The commitment to “stay the course” on the Green Deal will soon be undermined by initiatives aimed at watering down and delaying the implementation of the regulation on reducing CO2 emissions from vehicles (with the aim of reaching zero in 2035) and by a probable distortion of the CBAM (Carbon Border Adjustment Mechanism) regulation which provides for the progressive introduction, from 2026 to 2034, of “climate taxes” on energy imports to the EU and other products from energy-intensive industries such as cement, steel, chemicals and fertilizers, from countries that do not have systems equivalent to the ETS (the European “exchange” of emission permit).

In an ideal Europe, Ursula Von der Leyen would already have a major project on the table for the next five years of her mandate if she really intended to fully follow up, with concrete, ambitious and consistent measures, the Draghi and Letta reports on future of the European Union. European competitiveness and the continued development of the single market, without using it as an “a la carte” menu, in which you can only take a few items of your choice, ignoring or discarding the others.

We can already predict that there will be a lack of political will on the part of the Commission and the Member States to finally implement a real European industrial policy. And that there will be a lack of financing, both public and private, to finance the enormous investments necessary for the green transition while remaining competitive, according to Mario Draghi's recommendations. Ultimately, one can predict, the (good) recommendation to simplify bureaucratic burdens for businesses will be primarily taken up, but interpreted (wrongly) as a call for deregulation.

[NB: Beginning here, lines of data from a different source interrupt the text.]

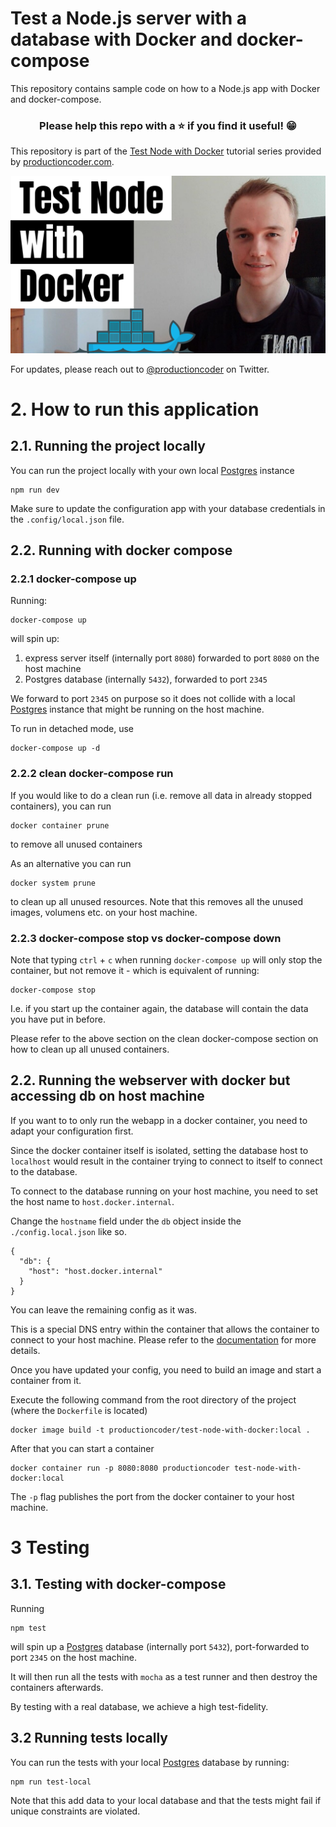 # Test a Node.js server with a database with Docker and docker-compose

This repository contains sample code on how to a Node.js app with Docker and docker-compose.

<h3 align="center">Please help this repo with a ⭐️ if you find it useful! 😁</h3>

This repository is part of the [Test Node with Docker](https://www.youtube.com/playlist?list=PL1Nml43UBm6eTkjJtAPfdfjk-x2I_1r-Y) tutorial series provided by [productioncoder.com](https://productioncoder.com/).

[![Test Node with Docker](images/test-node-with-docker.png)](https://www.youtube.com/playlist?list=PL1Nml43UBm6eTkjJtAPfdfjk-x2I_1r-Y)

For updates, please reach out to [@productioncoder](https://twitter.com/productioncoder) on Twitter.

# 2. How to run this application

## 2.1. Running the project locally

You can run the project locally with your own local [Postgres](https://www.postgresql.org) instance

```
npm run dev
```

Make sure to update the configuration app with your database credentials in the `.config/local.json` file.

## 2.2. Running with docker compose

### 2.2.1 docker-compose up

Running:

```
docker-compose up
```

will spin up:

1. express server itself (internally port `8080`) forwarded to port `8080` on the host machine
2. Postgres database (internally `5432`), forwarded to port `2345`

We forward to port `2345` on purpose so it does not collide with a local [Postgres](https://www.postgresql.org) instance that might be running on the host machine.

To run in detached mode, use

```
docker-compose up -d
```

### 2.2.2 clean docker-compose run

If you would like to do a clean run (i.e. remove all data in already stopped containers), you can run

```
docker container prune
```

to remove all unused containers

As an alternative you can run

```
docker system prune
```

to clean up all unused resources. Note that this removes all the unused images, volumens etc. on your host machine.

### 2.2.3 docker-compose stop vs docker-compose down

Note that typing `ctrl` + `c` when running `docker-compose up` will only stop the container, but not remove it - which is equivalent of running:

```
docker-compose stop
```

I.e. if you start up the container again, the database will contain the data you have put in before.

Please refer to the above section on the clean docker-compose section on how to clean up all unused containers.

## 2.2. Running the webserver with docker but accessing db on host machine

If you want to to only run the webapp in a docker container, you need to adapt your configuration first.

Since the docker container itself is isolated, setting the database host to `localhost` would result in the container trying to connect to itself to connect to the database.

To connect to the database running on your host machine, you need to set the host name to `host.docker.internal`.

Change the `hostname` field under the `db` object inside the `./config.local.json` like so.

```
{
  "db": {
    "host": "host.docker.internal"
  }
}
```

You can leave the remaining config as it was.

This is a special DNS entry within the container that allows the container to connect to your host machine. Please refer to the [documentation](https://docs.docker.com/docker-for-mac/networking/#httphttps-proxy-support) for more details.

Once you have updated your config, you need to build an image and start a container from it.

Execute the following command from the root directory of the project (where the `Dockerfile` is located)

```
docker image build -t productioncoder/test-node-with-docker:local .
```

After that you can start a container

```
docker container run -p 8080:8080 productioncoder test-node-with-docker:local
```

The `-p` flag publishes the port from the docker container to your host machine.

# 3 Testing

## 3.1. Testing with docker-compose

Running

```
npm test
```

will spin up a [Postgres](https://www.postgresql.org) database (internally port `5432`), port-forwarded to port `2345` on the host machine.

It will then run all the tests with `mocha` as a test runner and then destroy the containers afterwards.

By testing with a real database, we achieve a high test-fidelity.

## 3.2 Running tests locally

You can run the tests with your local [Postgres](https://www.postgresql.org) database by running:

```
npm run test-local
```

Note that this add data to your local database and that the tests might fail if unique constraints are violated.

Meanwhile, the confrontation is brewing between the two components of the “enlarged Ursula von der Leyen majority” which exceptionally voted for confidence, that of the center-left (S&D and Renew and Greens) and that of the center-right (EPP and ECR), a true unicorn which is unlikely to recur during votes on European legislation. We will see the “Venezuelan majority” again, that is to say an EPP-ECR alliance supported from the outside by the voices of the far-right groups of sovereignists (ESN) and “Patriots” (PFE). First whenever the opportunity arises to reverse course on the Green Deal, but soon also and above all on questions of immigration and asylum.